WORK TASK
Among the entries below, extract exactly the lines that run from the one with "- It is expressed" through the one with "- **Money Market", both ends included.

════

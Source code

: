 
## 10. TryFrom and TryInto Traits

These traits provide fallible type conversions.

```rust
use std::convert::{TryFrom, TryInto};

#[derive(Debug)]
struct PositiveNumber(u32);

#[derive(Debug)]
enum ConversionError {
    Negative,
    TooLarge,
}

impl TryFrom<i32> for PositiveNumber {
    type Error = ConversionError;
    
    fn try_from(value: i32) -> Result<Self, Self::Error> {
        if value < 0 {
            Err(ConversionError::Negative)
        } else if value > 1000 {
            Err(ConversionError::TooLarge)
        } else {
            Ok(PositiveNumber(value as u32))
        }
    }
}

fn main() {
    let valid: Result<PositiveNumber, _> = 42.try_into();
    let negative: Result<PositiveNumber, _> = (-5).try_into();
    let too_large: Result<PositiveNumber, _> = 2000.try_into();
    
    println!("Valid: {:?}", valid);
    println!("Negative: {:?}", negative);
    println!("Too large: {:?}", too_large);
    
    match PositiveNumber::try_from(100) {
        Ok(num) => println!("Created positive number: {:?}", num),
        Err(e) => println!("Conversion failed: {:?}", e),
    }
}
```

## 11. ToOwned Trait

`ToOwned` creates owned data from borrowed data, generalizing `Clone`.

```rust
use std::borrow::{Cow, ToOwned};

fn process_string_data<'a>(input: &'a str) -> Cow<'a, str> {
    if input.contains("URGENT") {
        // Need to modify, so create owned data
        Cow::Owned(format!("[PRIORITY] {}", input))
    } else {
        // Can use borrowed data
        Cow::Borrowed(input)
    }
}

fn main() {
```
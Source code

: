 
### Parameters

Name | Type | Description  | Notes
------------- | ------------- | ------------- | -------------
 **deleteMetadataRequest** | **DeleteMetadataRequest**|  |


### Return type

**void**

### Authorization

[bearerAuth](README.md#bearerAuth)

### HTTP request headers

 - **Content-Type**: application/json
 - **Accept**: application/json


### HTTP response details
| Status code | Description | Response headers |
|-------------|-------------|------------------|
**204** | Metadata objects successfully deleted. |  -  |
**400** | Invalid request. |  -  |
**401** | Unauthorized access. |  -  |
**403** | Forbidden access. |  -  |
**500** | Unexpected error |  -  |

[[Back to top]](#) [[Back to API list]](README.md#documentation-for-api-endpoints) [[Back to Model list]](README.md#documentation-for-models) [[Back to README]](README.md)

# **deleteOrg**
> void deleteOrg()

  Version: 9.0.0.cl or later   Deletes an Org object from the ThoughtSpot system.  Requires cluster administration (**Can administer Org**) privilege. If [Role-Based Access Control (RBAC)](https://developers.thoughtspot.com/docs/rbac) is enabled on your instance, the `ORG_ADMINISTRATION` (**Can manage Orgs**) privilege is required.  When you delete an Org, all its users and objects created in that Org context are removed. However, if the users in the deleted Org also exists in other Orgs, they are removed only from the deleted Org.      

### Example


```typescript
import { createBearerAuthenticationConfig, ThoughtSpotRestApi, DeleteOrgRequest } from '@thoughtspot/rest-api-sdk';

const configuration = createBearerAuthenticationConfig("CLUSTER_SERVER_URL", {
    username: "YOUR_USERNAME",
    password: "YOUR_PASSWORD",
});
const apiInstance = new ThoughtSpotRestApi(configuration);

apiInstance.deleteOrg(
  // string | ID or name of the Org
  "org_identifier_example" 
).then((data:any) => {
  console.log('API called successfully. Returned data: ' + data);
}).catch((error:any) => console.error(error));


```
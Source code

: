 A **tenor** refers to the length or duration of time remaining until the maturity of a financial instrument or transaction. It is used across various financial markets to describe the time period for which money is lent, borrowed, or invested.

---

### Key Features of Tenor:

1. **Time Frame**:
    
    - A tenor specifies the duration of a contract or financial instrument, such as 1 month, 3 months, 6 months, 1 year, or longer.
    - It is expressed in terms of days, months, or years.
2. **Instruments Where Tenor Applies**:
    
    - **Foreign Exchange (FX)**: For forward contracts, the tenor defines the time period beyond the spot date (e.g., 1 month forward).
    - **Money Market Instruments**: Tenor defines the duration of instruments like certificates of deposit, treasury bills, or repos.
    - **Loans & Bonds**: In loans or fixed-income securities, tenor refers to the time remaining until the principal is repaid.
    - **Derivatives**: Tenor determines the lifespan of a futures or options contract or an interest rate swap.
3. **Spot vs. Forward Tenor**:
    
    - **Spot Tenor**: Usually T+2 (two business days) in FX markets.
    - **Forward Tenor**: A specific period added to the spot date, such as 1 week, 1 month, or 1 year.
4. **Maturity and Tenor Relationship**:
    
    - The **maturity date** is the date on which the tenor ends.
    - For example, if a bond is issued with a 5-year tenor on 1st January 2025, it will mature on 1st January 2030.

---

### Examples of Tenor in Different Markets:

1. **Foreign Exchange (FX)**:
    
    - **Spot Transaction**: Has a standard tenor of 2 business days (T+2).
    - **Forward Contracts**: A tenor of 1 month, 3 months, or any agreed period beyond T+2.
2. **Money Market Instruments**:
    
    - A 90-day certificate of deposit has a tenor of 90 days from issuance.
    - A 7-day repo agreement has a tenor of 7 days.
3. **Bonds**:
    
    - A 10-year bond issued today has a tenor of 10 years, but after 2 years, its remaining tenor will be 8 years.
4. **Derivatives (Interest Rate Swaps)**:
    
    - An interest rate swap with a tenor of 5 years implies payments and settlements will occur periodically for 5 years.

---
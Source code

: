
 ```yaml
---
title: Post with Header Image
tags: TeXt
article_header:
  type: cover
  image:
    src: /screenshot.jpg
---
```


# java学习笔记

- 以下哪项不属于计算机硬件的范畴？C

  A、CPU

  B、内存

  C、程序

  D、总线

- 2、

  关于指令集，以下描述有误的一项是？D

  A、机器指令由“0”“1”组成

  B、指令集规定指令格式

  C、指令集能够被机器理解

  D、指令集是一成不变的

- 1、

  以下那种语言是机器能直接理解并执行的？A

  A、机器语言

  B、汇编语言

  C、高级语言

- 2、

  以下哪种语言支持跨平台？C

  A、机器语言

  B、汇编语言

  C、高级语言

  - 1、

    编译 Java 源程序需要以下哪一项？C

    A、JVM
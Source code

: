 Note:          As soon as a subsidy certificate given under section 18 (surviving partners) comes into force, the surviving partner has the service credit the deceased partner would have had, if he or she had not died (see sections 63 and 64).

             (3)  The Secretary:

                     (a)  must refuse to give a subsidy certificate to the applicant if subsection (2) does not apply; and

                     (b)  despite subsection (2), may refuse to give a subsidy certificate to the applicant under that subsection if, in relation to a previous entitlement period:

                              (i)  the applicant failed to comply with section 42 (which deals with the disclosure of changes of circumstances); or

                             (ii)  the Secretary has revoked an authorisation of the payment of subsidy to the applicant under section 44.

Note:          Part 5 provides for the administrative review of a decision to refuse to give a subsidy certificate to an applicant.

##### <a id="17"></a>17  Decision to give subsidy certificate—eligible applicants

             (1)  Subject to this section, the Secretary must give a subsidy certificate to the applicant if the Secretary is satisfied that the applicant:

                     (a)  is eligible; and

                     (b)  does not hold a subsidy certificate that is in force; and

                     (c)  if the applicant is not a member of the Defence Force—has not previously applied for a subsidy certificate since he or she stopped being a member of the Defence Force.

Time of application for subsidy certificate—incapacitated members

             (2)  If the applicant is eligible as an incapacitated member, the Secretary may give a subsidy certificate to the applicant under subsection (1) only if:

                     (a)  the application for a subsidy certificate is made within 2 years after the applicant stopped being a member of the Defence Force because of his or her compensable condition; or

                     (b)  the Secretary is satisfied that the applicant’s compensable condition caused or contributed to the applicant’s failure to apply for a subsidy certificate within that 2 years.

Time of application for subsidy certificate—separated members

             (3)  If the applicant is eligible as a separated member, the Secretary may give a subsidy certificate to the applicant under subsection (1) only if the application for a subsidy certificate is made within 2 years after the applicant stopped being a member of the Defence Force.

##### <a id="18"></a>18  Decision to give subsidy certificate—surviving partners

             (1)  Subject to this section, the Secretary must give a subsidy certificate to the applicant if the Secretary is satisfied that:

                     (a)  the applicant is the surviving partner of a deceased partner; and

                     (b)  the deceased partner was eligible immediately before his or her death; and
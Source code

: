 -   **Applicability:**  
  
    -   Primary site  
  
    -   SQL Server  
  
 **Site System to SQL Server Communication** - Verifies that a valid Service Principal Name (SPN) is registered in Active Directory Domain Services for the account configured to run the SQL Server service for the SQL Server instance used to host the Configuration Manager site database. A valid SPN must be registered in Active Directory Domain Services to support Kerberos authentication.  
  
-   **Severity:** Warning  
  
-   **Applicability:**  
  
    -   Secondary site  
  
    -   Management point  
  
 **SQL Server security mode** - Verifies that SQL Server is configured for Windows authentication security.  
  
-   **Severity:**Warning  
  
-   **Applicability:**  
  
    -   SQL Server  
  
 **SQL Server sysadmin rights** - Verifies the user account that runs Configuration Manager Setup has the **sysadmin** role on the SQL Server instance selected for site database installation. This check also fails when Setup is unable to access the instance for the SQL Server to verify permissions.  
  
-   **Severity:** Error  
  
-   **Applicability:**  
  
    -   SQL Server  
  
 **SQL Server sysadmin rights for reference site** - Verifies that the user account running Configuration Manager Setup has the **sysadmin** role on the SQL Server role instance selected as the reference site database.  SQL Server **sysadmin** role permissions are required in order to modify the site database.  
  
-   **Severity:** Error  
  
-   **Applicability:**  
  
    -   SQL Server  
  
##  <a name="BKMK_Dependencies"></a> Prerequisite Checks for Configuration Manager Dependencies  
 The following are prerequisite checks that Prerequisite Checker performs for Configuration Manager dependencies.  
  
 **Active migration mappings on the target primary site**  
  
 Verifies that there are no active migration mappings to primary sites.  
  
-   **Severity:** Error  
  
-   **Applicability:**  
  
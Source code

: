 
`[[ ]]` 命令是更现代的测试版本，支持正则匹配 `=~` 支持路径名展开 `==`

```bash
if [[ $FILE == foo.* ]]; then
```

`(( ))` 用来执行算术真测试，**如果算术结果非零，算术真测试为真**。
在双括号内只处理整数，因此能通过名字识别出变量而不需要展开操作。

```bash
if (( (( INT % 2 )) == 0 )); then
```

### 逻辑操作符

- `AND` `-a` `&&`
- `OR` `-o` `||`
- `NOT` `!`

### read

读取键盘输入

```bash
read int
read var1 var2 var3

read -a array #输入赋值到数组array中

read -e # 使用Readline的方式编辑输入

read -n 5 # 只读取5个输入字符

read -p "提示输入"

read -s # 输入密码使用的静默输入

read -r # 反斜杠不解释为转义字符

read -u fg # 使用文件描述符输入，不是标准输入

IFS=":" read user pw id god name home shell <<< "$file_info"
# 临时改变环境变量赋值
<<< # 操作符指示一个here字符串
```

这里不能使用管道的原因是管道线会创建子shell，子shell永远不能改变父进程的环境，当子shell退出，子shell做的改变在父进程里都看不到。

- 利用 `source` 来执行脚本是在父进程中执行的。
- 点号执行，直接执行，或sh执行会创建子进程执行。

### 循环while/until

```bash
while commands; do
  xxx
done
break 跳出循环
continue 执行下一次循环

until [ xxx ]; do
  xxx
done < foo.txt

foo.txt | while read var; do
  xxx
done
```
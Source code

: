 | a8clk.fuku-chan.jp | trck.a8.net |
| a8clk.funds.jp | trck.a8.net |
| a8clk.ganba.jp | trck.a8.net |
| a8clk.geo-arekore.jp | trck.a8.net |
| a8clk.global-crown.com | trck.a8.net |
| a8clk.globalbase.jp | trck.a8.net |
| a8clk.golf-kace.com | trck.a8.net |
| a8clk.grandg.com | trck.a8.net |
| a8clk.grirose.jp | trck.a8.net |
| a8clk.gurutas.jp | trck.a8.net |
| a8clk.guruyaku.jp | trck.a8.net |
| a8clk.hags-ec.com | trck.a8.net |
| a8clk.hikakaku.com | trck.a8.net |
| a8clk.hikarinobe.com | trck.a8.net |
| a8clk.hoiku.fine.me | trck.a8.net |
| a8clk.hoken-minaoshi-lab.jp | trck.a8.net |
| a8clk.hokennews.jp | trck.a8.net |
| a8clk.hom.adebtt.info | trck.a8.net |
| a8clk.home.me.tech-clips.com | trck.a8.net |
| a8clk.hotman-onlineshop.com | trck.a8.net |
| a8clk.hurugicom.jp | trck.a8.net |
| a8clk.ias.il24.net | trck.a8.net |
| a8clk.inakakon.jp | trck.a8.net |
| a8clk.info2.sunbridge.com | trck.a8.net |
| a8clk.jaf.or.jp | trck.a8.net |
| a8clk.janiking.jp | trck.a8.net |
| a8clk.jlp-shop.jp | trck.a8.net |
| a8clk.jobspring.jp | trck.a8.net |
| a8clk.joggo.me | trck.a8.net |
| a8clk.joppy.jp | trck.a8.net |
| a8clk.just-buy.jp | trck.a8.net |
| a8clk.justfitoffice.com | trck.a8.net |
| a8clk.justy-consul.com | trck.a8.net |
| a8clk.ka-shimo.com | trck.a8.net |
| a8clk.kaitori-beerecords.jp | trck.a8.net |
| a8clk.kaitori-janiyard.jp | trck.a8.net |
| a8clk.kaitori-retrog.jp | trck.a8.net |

════

TASK OUTPUT
    - It is expressed in terms of days, months, or years.
2. **Instruments Where Tenor Applies**:
    
    - **Foreign Exchange (FX)**: For forward contracts, the tenor defines the time period beyond the spot date (e.g., 1 month forward).
    - **Money Market Instruments**: Tenor defines the duration of instruments like certificates of deposit, treasury bills, or repos.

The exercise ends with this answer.